For accomplished readers, there is no need for such an explicit title statement. Context makes it clear, particularly the three passages I provided to you. Indeed, the essay's opening sentence -- "Almost daily in United States one encounters stimuli that ask one to accept that God (in the Judeo-Christian sense of the word/being) exists. " -- establishes that context. That the essay, thus thread questions/theme, repeatedly expressly states "Judeo-Christian" conceptions of God as the framework under consideration establishes solidly that context for the discussion.
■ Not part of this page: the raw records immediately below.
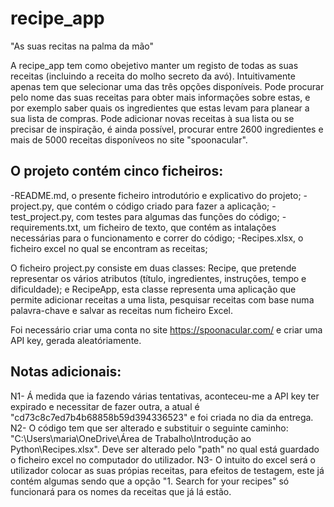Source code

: # recipe_app

"As suas recitas na palma da mão"

A recipe_app tem como obejetivo manter um registo de todas as suas receitas (incluindo a receita do molho secreto da avó). 
Intuitivamente apenas tem que selecionar uma das três opções disponíveis.
Pode procurar pelo nome das suas receitas para obter mais informações sobre estas, e por exemplo saber quais os ingredientes que estas levam para planear a sua lista de compras.
Pode adicionar novas receitas à sua lista ou se precisar de inspiração, é ainda possível, procurar entre 2600 ingredientes e mais de 5000 receitas disponíveos no site "spoonacular".


O projeto contém cinco ficheiros:
-
-README.md, o presente ficheiro introdutório e explicativo do projeto;
-project.py, que contém o código criado para fazer a aplicação;
-test_project.py, com testes para algumas das funções do código;
-requirements.txt, um ficheiro de texto, que contém as intalações necessárias para o funcionamento e correr do código;
-Recipes.xlsx, o ficheiro excel no qual se encontram as receitas;

O ficheiro project.py consiste em duas classes: Recipe, que pretende representar os vários atributos (título, ingredientes, instruções, tempo e dificuldade); e RecipeApp, esta classe representa uma aplicação que permite adicionar receitas a uma lista, pesquisar receitas com base numa palavra-chave e salvar as receitas num ficheiro Excel.


Foi necessário criar uma conta no site https://spoonacular.com/ e criar uma API key, gerada aleatóriamente.




Notas adicionais:
-
N1- Á medida que ia fazendo várias tentativas, aconteceu-me a API key ter expirado e necessitar de fazer outra, a atual é "cd73c8c7ed7b4b68858b59d394336523" e foi criada no dia da entrega. 
N2- O código tem que ser alterado e substituir o seguinte caminho: "C:\\Users\\maria\\OneDrive\\Área de Trabalho\\Introdução ao Python\\Recipes.xlsx".
Deve ser alterado pelo "path" no qual está guardado o ficheiro excel no computador do utilizador.
N3- O intuito do excel será o utilizador colocar as suas própias receitas, para efeitos de testagem, este já contém algumas sendo que a opção "1. Search for your recipes" só funcionará para os nomes da receitas que já lá estão.
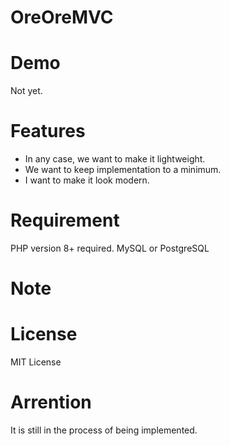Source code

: # OreOreMVC

# Demo

Not yet.

# Features

* In any case, we want to make it lightweight.
* We want to keep implementation to a minimum.
* I want to make it look modern.

# Requirement

PHP version 8+ required.
MySQL or PostgreSQL 

# Note

# License

MIT License

# Arrention

It is still in the process of being implemented.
As if that were not enough, the first paragraph of the essay concludes by asking expressly whether it is "rational to believe in The Divine as depicted in Jewish and Christian theological traditions."
he should have left out any arguments by Aristotle and Plato on the subject because they were neither Jewish nor Christian.
Here again, you demonstrate utter reading ineptitude by your failing to recognize the contextual relevance of Plato and Aristotle's being mention in connection with TCA. The TCA is a general notion that derives from a long held understanding that needs no particular or any form of theism to comprehend. Things, for the most part, do not arise out of nothing. Aquinas didn't invent that notion, but he is who adopted it as a means for arguing that his Judeo-Christian God exists.
Quite simply, Plato and Aristotle did not present arguments for monotheism, much less for the Judeo-Christian concept of God. For in Plato, one does not find "God," only "god" or "gods." God was not for Plato the name of a being or entity.
Aristotle presented the "uncaused cause" or "Prime Mover" idea. His concept of the Prime Mover is essentially that of Pantheism's God. Aristotle, who was clearly a monotheist, argued that the Prime Mover had to be immaterial. It could not be made of any kind of stuff, because matter is capable of being acted upon, it has potential to change. Since it is immaterial, it cannot perform any kind of physical, bodily action. Therefore, Aristotle thought, the activity of the Prime Mover, God, must be purely spiritual and intellectual. Thus, for Aristotle too, God was not the anthropomorphic God of Jews and Christians.
since you want some Judeo-Christian Pantheism...
Is your reading comprehension so bad that you fail to glean that not only have I no desire for any "Judeo-Christian Pantheism," I'm not going to discuss further anything having to do with Pantheism in this thread? The thread's OP may indulge that thematic shift of the thread's focus; that's his/her purview as the creator of the thread. I will not; I don't suffer fools at all.
And this is precisely why Socrates was ordered executed as well.